Historical background

Between 1971 and 1977, an opposition group of candidates for political office began to coalesce in Taiwan. At this stage there was not a single unified opposition party; martial law under the Kuomintang prevented the formation of one. Taiwanese politicians not linked to the Kuomintang had been able to run for office and had done so (especially in local government elections) during the 1950s and 1960s. Few of them were elected to national or provincial posts, largely because of their lack of resources, and the fact that the government-controlled press always supported the Kuomintang dictatorship. The gradual emergence of a sense of Taiwanese identity and the growing discontent meant that electoral oppositionists (known as the Tangwai movement, literally, "outside the party") began to attract more support. They were helped by an international factor: the normalisation of relations between Washington and Beijing. Since the Kuomintang's legitimacy was based on the idea that it was the legitimate government of China, the fact that most of the world did not believe it to be so damaged its prestige. At local elections in 1977, the Kuomintang lost ground to Tangwai candidates.

Incident

In 1977, the loose group of opposition candidates won 34% of the vote in the elections for the Taiwan Provincial Assembly. The growing opposition began to have an effect inside the Kuomintang. One popular figure, Hsu Hsin-liang, left the party and ran as a Tangwai for a local county magistrate's position in November 1977. Hsu Hsin-liang was an unpredictable political figure, self labelled as a "socialist", who wanted to maintain the Taiwanese economic base while humanising its class structure. He vigorously advocated parliamentary democracy and Taiwan independence, and frequently attacked the [[Sovereign state|state's political corruption and systematic violation of human rights. Hsu commonly spoke Hakka at public rallies, in defiance of the Kuomintang's insistence on Mandarin Chinese.

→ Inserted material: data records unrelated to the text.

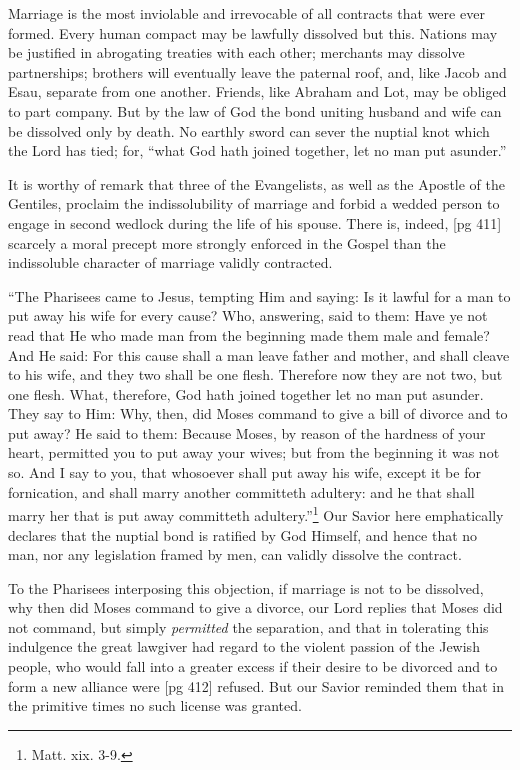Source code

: Marriage is the most inviolable and irrevocable
of all contracts that were ever formed. Every
human compact may be lawfully dissolved but
this. Nations may be justified in abrogating
treaties with each other; merchants may dissolve
partnerships; brothers will eventually leave the
paternal roof, and, like Jacob and Esau, separate
from one another. Friends, like Abraham and
Lot, may be obliged to part company. But by the
law of God the bond uniting husband and wife
can be dissolved only by death. No earthly sword
can sever the nuptial knot which the Lord has
tied; for, “what God hath joined together, let no
man put asunder.”

It is worthy of remark that three of the Evangelists,
as well as the Apostle of the Gentiles, proclaim
the indissolubility of marriage and forbid
a wedded person to engage in second wedlock
during the life of his spouse. There is, indeed,
[pg 411]
scarcely a moral precept more strongly enforced
in the Gospel than the indissoluble character of
marriage validly contracted.

“The Pharisees came to Jesus, tempting Him
and saying: Is it lawful for a man to put
away his wife for every cause? Who, answering,
said to them: Have ye not read that He who
made man from the beginning made them male
and female? And He said: For this cause shall
a man leave father and mother, and shall cleave
to his wife, and they two shall be one flesh.
Therefore now they are not two, but one flesh.
What, therefore, God hath joined together let no
man put asunder. They say to Him: Why, then,
did Moses command to give a bill of divorce and
to put away? He said to them: Because Moses,
by reason of the hardness of your heart, permitted
you to put away your wives; but from the
beginning it was not so. And I say to you, that
whosoever shall put away his wife, except it be for
fornication, and shall marry another committeth
adultery: and he that shall marry her that is
put away committeth adultery.”\footnote{Matt.
xix. 3-9.} Our Savior here
emphatically declares that the nuptial bond is
ratified by God Himself, and hence that no man,
nor any legislation framed by men, can validly
dissolve the contract.

To the Pharisees interposing this objection, if
marriage is not to be dissolved, why then did
Moses command to give a divorce, our Lord replies
that Moses did not command, but simply
\emph{permitted} the separation, and that in tolerating
this indulgence the great lawgiver had regard to
the violent passion of the Jewish people, who
would fall into a greater excess if their desire
to be divorced and to form a new alliance were
[pg 412]
refused. But our Savior reminded them that in
the primitive times no such license was granted.

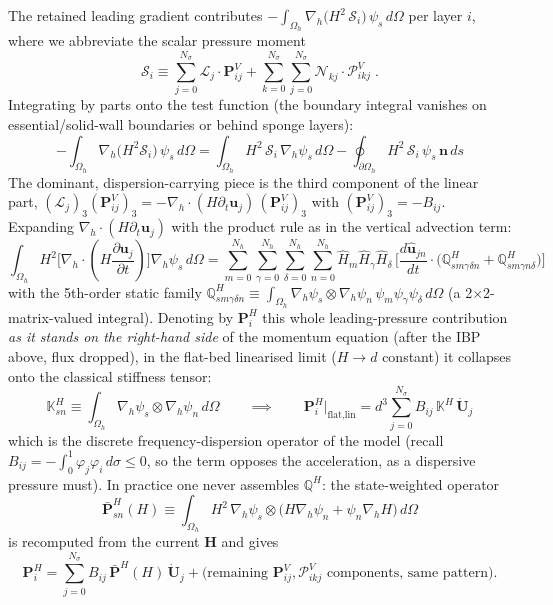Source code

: \documentclass{article}
\newcommand{\Ns}{N_\sigma}
\newcommand{\uj}{\mathbf{u}_j}
\newcommand{\sumj}{\sum_{j=0}^{\Ns}}
\newcommand{\sumk}{\sum_{k=0}^{\Ns}}
\newcommand{\nablah}{\nabla_h}
\newcommand{\ddt}[1]{\frac{\partial #1}{\partial t}}
\newcommand{\vphij}{\varphi_j}
\newcommand{\VPij}{\mathbf{P}_{ij}^V}
\newcommand{\VPikj}{\boldsymbol{\mathcal{P}}_{ikj}^V}
\newcommand{\Nh}{N_h}
\newcommand{\sumNhn}{\sum_{n=0}^{\Nh}}
\newcommand{\sumNhm}{\sum_{m=0}^{\Nh}}
\newcommand{\sumNh}[1]{\sum_{#1=0}^{\Nh}}
\newcommand{\uhjn}{\hat{\mathbf{u}}_{jn}}
\newcommand{\Hm}{\hat{H}_m}
\newcommand{\Hvec}{\mathbf{H}}
\begin{document}
The retained leading gradient contributes $-\int_{\Omega_h}\nablah\big(H^2\,\mathcal{S}_i\big)\,\psi_s\,d\Omega$ per layer $i$, where we abbreviate the scalar pressure moment
$$\mathcal{S}_i \equiv \sumj \mathcal{L}_j\cdot\VPij + \sumk\sumj \mathcal{N}_{kj}\cdot\VPikj \;.$$
Integrating by parts onto the test function (the boundary integral vanishes on essential/solid-wall boundaries or behind sponge layers):
$$-\int_{\Omega_h}\nablah\big(H^2\mathcal{S}_i\big)\,\psi_s\,d\Omega = \int_{\Omega_h} H^2\,\mathcal{S}_i\,\nablah\psi_s\,d\Omega - \oint_{\partial\Omega_h} H^2\,\mathcal{S}_i\,\psi_s\,\mathbf{n}\,ds$$
The dominant, dispersion-carrying piece is the third component of the linear part, $(\mathcal{L}_j)_3(\VPij)_3 = -\nablah\cdot(H\partial_t\uj)\,(\VPij)_3$ with $(\VPij)_3 = -B_{ij}$. Expanding $\nablah\cdot(H\partial_t\uj)$ with the product rule as in the vertical advection term:
$$\int_{\Omega_h} H^2\big[\nablah\cdot(H\ddt{\uj})\big]\nablah\psi_s\,d\Omega
= \sumNhm\sumNh{\gamma}\sumNh{\delta}\sumNhn \Hm\hat{H}_\gamma\hat{H}_\delta\,\Big[\frac{d\uhjn}{dt}\cdot\big(\mathbb{Q}^H_{sm\gamma\delta n} + \mathbb{Q}^H_{sm\gamma n\delta}\big)\Big]$$
with the 5th-order static family $\mathbb{Q}^H_{sm\gamma\delta n} \equiv \int_{\Omega_h}\nablah\psi_s\otimes\nablah\psi_n\,\psi_m\psi_\gamma\psi_\delta\,d\Omega$ (a 2$\times$2-matrix-valued integral). Denoting by $\mathbf{P}_{i}^H$ this whole leading-pressure contribution \emph{as it stands on the right-hand side} of the momentum equation (after the IBP above, flux dropped), in the flat-bed linearised limit ($H\to d$ constant) it collapses onto the classical stiffness tensor:
\begin{equation}
    \boxed{\mathbb{K}^H_{sn} \equiv \int_{\Omega_h}\nablah\psi_s\otimes\nablah\psi_n\,d\Omega}
    \qquad\implies\qquad
    \mathbf{P}_{i}^H\Big|_{\text{flat,lin}} = d^3\sumj B_{ij}\,\mathbb{K}^H\,\dot{\mathbf{U}}_j
    \label{eq: def horizontal stiffness tensor}
\end{equation}
which is the discrete frequency-dispersion operator of the model (recall $B_{ij} = -\int_0^1\vphij\varphi_i\,d\sigma \le 0$, so the term opposes the acceleration, as a dispersive pressure must). In practice one never assembles $\mathbb{Q}^H$: the state-weighted operator
\begin{equation}
    \boxed{\bar{\mathbf{P}}^H_{sn}(H) \equiv \int_{\Omega_h} H^2\,\nablah\psi_s\otimes\big( H \nablah\psi_n + \psi_n \nablah H \big)\, d\Omega}
    \label{eq: def state weighted leading pressure operator}
\end{equation}
is recomputed from the current $\Hvec$ and gives
$$\mathbf{P}_i^H = \sumj B_{ij}\,\bar{\mathbf{P}}^H(H)\,\dot{\mathbf{U}}_j + \big(\text{remaining } \VPij, \VPikj \text{ components, same pattern}\big).$$
\end{document}
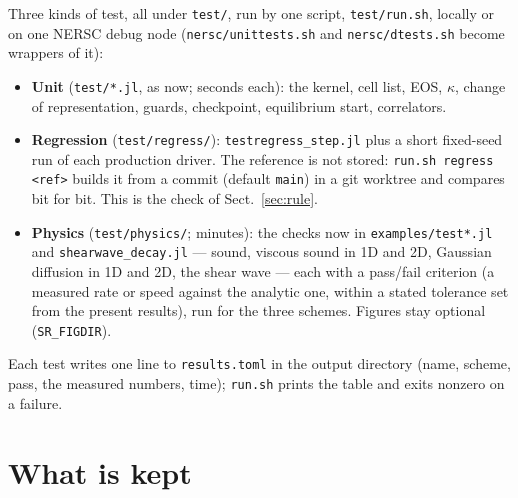 \documentclass[11pt,aps,preprint,nofootinbib,superscriptaddress,tightenlines]{revtex4-2}
\def\Sect#1{Sect.~\ref{#1}}
\newcommand{\file}[1]{\texttt{#1}}
\begin{document}
Three kinds of test, all under \file{test/}, run by one script, \file{test/run.sh}, locally or
on one NERSC debug node (\file{nersc/unittests.sh} and \file{nersc/dtests.sh} become wrappers
of it):
\begin{itemize}
\item \textbf{Unit} (\file{test/*.jl}, as now; seconds each): the kernel, cell list, EOS,
  $\kappa$, change of representation, guards, checkpoint, equilibrium start, correlators.
\item \textbf{Regression} (\file{test/regress/}): \file{testregress\_step.jl} plus a short
  fixed-seed run of each production driver.  The reference is not stored: \file{run.sh
  regress <ref>} builds it from a commit (default \file{main}) in a git worktree and compares
  bit for bit.  This is the check of \Sect{sec:rule}.
\item \textbf{Physics} (\file{test/physics/}; minutes): the checks now in \file{examples/test*.jl}
  and \file{shearwave\_decay.jl} --- sound, viscous sound in 1D and 2D, Gaussian diffusion in 1D
  and 2D, the shear wave --- each with a pass/fail criterion (a measured rate or speed against
  the analytic one, within a stated tolerance set from the present results), run for the
  three schemes.  Figures stay optional (\file{SR\_FIGDIR}).
\end{itemize}
Each test writes one line to \file{results.toml} in the output directory (name, scheme, pass,
the measured numbers, time); \file{run.sh} prints the table and exits nonzero on a failure.

\section{What is kept}
\label{sec:keep}
\end{document}
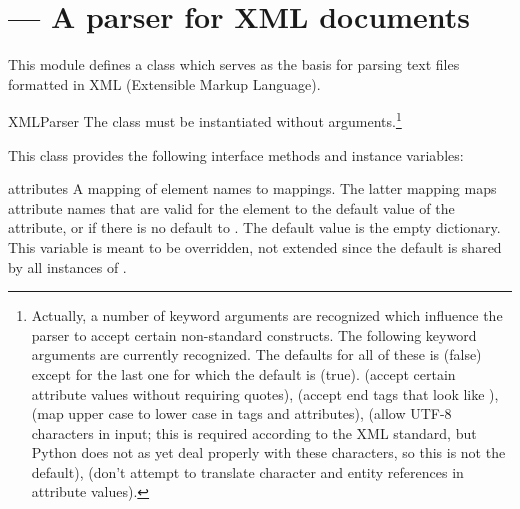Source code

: \section{ ---
         A parser for XML documents}






This module defines a class  which serves as the basis 
for parsing text files formatted in XML (Extensible Markup Language).

\begin{classdesc}{XMLParser}{}
The  class must be instantiated without
arguments.\footnote{Actually, a number of keyword arguments are
recognized which influence the parser to accept certain non-standard
constructs.  The following keyword arguments are currently
recognized.  The defaults for all of these is  (false) except
for the last one for which the default is  (true).
 (accept certain attribute values
without requiring quotes),  (accept
end tags that look like \code{</>}),  (map upper case to
lower case in tags and attributes),  (allow UTF-8
characters in input; this is required according to the XML standard,
but Python does not as yet deal properly with these characters, so
this is not the default),  (don't
attempt to translate character and entity references in attribute values).}
\end{classdesc}

This class provides the following interface methods and instance variables:

\begin{memberdesc}{attributes}
A mapping of element names to mappings.  The latter mapping maps
attribute names that are valid for the element to the default value of 
the attribute, or if there is no default to .  The default
value is the empty dictionary.  This variable is meant to be
overridden, not extended since the default is shared by all instances
of .
\end{memberdesc}

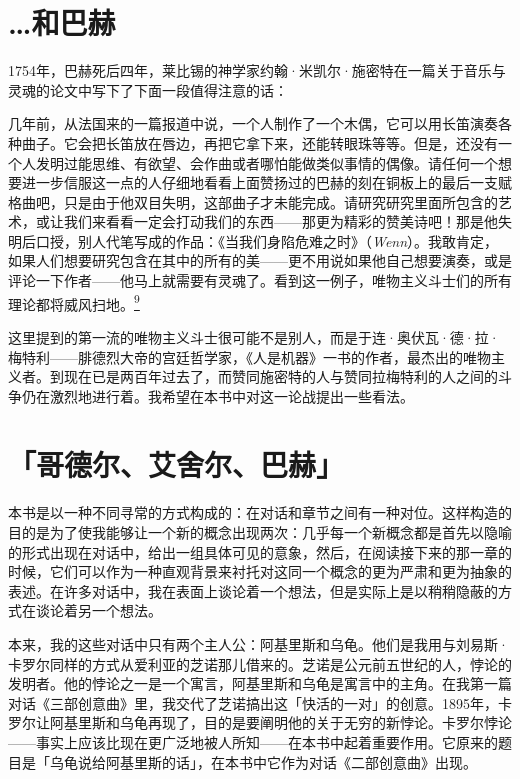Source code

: \documentclass[
  12pt,
  twoside,
  openright,
  oldfontcommands,
]{memoir}
\newcommand{\westernital}[1]{{\rmfamily\itshape #1}}
\newenvironment{fsquote}{%
  \begin{mdframed}[style=gebquote]\kaitifamily\small%
}{%
  \end{mdframed}%
}
\begin{document}
\section{\ldots 和巴赫}

1754年，巴赫死后四年，莱比锡的神学家约翰·米凯尔·施密特在一篇关于音乐与灵魂的论文中写下了下面一段值得注意的话：

\begin{fsquote}
几年前，从法国来的一篇报道中说，一个人制作了一个木偶，它可以用长笛演奏各种曲子。它会把长笛放在唇边，再把它拿下来，还能转眼珠等等。但是，还没有一个人发明过能思维、有欲望、会作曲或者哪怕能做类似事情的偶像。请任何一个想要进一步信服这一点的人仔细地看看上面赞扬过的巴赫的刻在铜板上的最后一支赋格曲吧，只是由于他双目失明，这部曲子才未能完成。请研究研究里面所包含的艺术，或让我们来看看一定会打动我们的东西------那更为精彩的赞美诗吧！那是他失明后口授，别人代笔写成的作品：《当我们身陷危难之时》（\westernital{Wenn}）。我敢肯定，如果人们想要研究包含在其中的所有的美------更不用说如果他自己想要演奏，或是评论一下作者------他马上就需要有灵魂了。看到这一例子，唯物主义斗士们的所有理论都将威风扫地。\hyperref[fn:Introduction-9]{\textsuperscript{9}}
\end{fsquote}

这里提到的第一流的唯物主义斗士很可能不是别人，而是于连·奥伏瓦·德·拉·梅特利------腓德烈大帝的宫廷哲学家，《人是机器》一书的作者，最杰出的唯物主义者。到现在已是两百年过去了，而赞同施密特的人与赞同拉梅特利的人之间的斗争仍在激烈地进行着。我希望在本书中对这一论战提出一些看法。

\section{「哥德尔、艾舍尔、巴赫」}

本书是以一种不同寻常的方式构成的：在对话和章节之间有一种对位。这样构造的目的是为了使我能够让一个新的概念出现两次：几乎每一个新概念都是首先以隐喻的形式出现在对话中，给出一组具体可见的意象，然后，在阅读接下来的那一章的时候，它们可以作为一种直观背景来衬托对这同一个概念的更为严肃和更为抽象的表述。在许多对话中，我在表面上谈论着一个想法，但是实际上是以稍稍隐蔽的方式在谈论着另一个想法。

本来，我的这些对话中只有两个主人公：阿基里斯和乌龟。他们是我用与刘易斯·卡罗尔同样的方式从爱利亚的芝诺那儿借来的。芝诺是公元前五世纪的人，悖论的发明者。他的悖论之一是一个寓言，阿基里斯和乌龟是寓言中的主角。在我第一篇对话《三部创意曲》里，我交代了芝诺搞出这「快活的一对」的创意。1895年，卡罗尔让阿基里斯和乌龟再现了，目的是要阐明他的关于无穷的新悖论。卡罗尔悖论------事实上应该比现在更广泛地被人所知------在本书中起着重要作用。它原来的题目是「乌龟说给阿基里斯的话」，在本书中它作为对话《二部创意曲》出现。
\end{document}

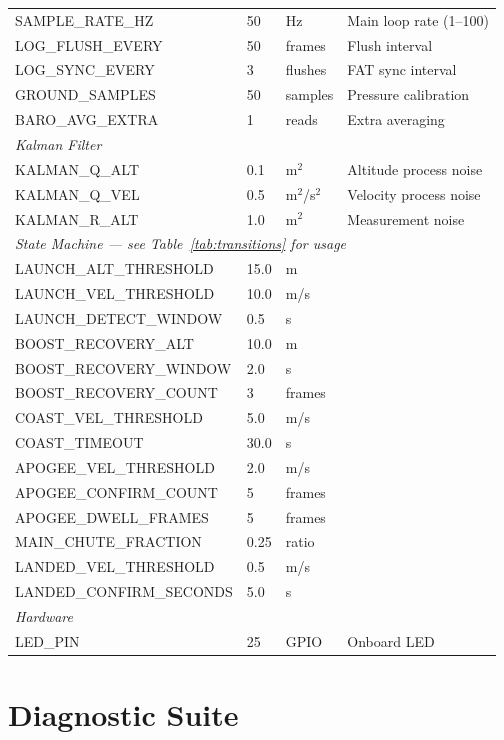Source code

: \documentclass[11pt, a4paper, twoside]{article}
\begin{document}
\begin{longtable}{l l l p{5.5cm}}
SAMPLE\_RATE\_HZ & 50 & Hz & Main loop rate (1--100) \\
LOG\_FLUSH\_EVERY & 50 & frames & Flush interval \\
LOG\_SYNC\_EVERY & 3 & flushes & FAT sync interval \\
GROUND\_SAMPLES & 50 & samples & Pressure calibration \\
BARO\_AVG\_EXTRA & 1 & reads & Extra averaging \\
\midrule
\multicolumn{4}{l}{\textit{Kalman Filter}} \\
KALMAN\_Q\_ALT & 0.1 & m$^2$ & Altitude process noise \\
KALMAN\_Q\_VEL & 0.5 & m$^2$/s$^2$ & Velocity process noise \\
KALMAN\_R\_ALT & 1.0 & m$^2$ & Measurement noise \\
\midrule
\multicolumn{4}{l}{\textit{State Machine --- see Table~\ref{tab:transitions} for usage}} \\
LAUNCH\_ALT\_THRESHOLD & 15.0 & m & \\
LAUNCH\_VEL\_THRESHOLD & 10.0 & m/s & \\
LAUNCH\_DETECT\_WINDOW & 0.5 & s & \\
BOOST\_RECOVERY\_ALT & 10.0 & m & \\
BOOST\_RECOVERY\_WINDOW & 2.0 & s & \\
BOOST\_RECOVERY\_COUNT & 3 & frames & \\
COAST\_VEL\_THRESHOLD & 5.0 & m/s & \\
COAST\_TIMEOUT & 30.0 & s & \\
APOGEE\_VEL\_THRESHOLD & 2.0 & m/s & \\
APOGEE\_CONFIRM\_COUNT & 5 & frames & \\
APOGEE\_DWELL\_FRAMES & 5 & frames & \\
MAIN\_CHUTE\_FRACTION & 0.25 & ratio & \\
LANDED\_VEL\_THRESHOLD & 0.5 & m/s & \\
LANDED\_CONFIRM\_SECONDS & 5.0 & s & \\
\midrule
\multicolumn{4}{l}{\textit{Hardware}} \\
LED\_PIN & 25 & GPIO & Onboard LED \\
\bottomrule
\end{longtable}

\section{Diagnostic Suite}
\label{sec:diagnostics}
\end{document}
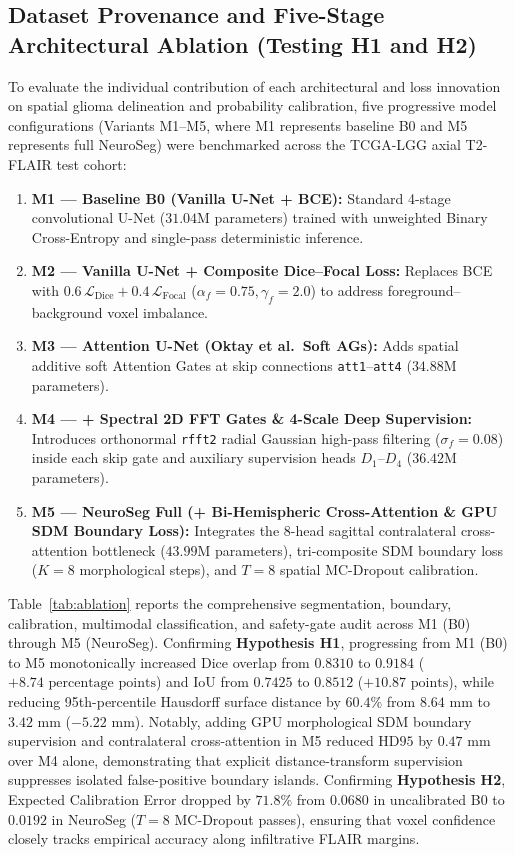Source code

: \documentclass[journal,onecolumn,10pt]{IEEEtran}
\begin{document}
\subsection{Dataset Provenance and Five-Stage Architectural Ablation (Testing H1 and H2)}
To evaluate the individual contribution of each architectural and loss innovation on spatial glioma delineation and probability calibration, five progressive model configurations (Variants M1--M5, where M1 represents baseline B0 and M5 represents full NeuroSeg) were benchmarked across the TCGA-LGG axial T2-FLAIR test cohort:
\begin{enumerate}
    \item \textbf{M1 --- Baseline B0 (Vanilla U-Net + BCE):} Standard 4-stage convolutional U-Net ($31.04\text{M}$ parameters) trained with unweighted Binary Cross-Entropy and single-pass deterministic inference.
    \item \textbf{M2 --- Vanilla U-Net + Composite Dice--Focal Loss:} Replaces BCE with $0.6\,\mathcal{L}_{\text{Dice}} + 0.4\,\mathcal{L}_{\text{Focal}}$ ($\alpha_f = 0.75, \gamma_f = 2.0$) to address foreground--background voxel imbalance.
    \item \textbf{M3 --- Attention U-Net (Oktay et al.\ Soft AGs):} Adds spatial additive soft Attention Gates at skip connections \texttt{att1}--\texttt{att4} ($34.88\text{M}$ parameters).
    \item \textbf{M4 --- + Spectral 2D FFT Gates \& 4-Scale Deep Supervision:} Introduces orthonormal \texttt{rfft2} radial Gaussian high-pass filtering ($\sigma_f = 0.08$) inside each skip gate and auxiliary supervision heads $D_1$--$D_4$ ($36.42\text{M}$ parameters).
    \item \textbf{M5 --- NeuroSeg Full (+ Bi-Hemispheric Cross-Attention \& GPU SDM Boundary Loss):} Integrates the 8-head sagittal contralateral cross-attention bottleneck ($43.99\text{M}$ parameters), tri-composite SDM boundary loss ($K = 8$ morphological steps), and $T = 8$ spatial MC-Dropout calibration.
\end{enumerate}

Table~\ref{tab:ablation} reports the comprehensive segmentation, boundary, calibration, multimodal classification, and safety-gate audit across M1 (B0) through M5 (NeuroSeg). Confirming \textbf{Hypothesis H1}, progressing from M1 (B0) to M5 monotonically increased Dice overlap from $0.8310$ to $0.9184$ ($+8.74\text{ percentage points}$) and IoU from $0.7425$ to $0.8512$ ($+10.87\text{ points}$), while reducing 95th-percentile Hausdorff surface distance by $60.4\%$ from $8.64\text{ mm}$ to $3.42\text{ mm}$ ($-5.22\text{ mm}$). Notably, adding GPU morphological SDM boundary supervision and contralateral cross-attention in M5 reduced $\text{HD95}$ by $0.47\text{ mm}$ over M4 alone, demonstrating that explicit distance-transform supervision suppresses isolated false-positive boundary islands. Confirming \textbf{Hypothesis H2}, Expected Calibration Error dropped by $71.8\%$ from $0.0680$ in uncalibrated B0 to $0.0192$ in NeuroSeg ($T = 8$ MC-Dropout passes), ensuring that voxel confidence closely tracks empirical accuracy along infiltrative FLAIR margins.
\end{document}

Afraid that the Kuomintang would rig the election, 10,000 of Hsu's supporters gathered in the town of Zhongli to object to the use of paper ballots. Believing there was election fraud, the protestors rioted, burning down the Zhongli police station. The Kuomintang called in soldiers to suppress the riot (some 90% of whom were Taiwanese youths) and in response the protestors, en masse, cried out that the state was "beating their fellow Taiwanese".

The riot became known as the "Zhongli incident"[1]. It was the first political protest on the streets since the 1940s.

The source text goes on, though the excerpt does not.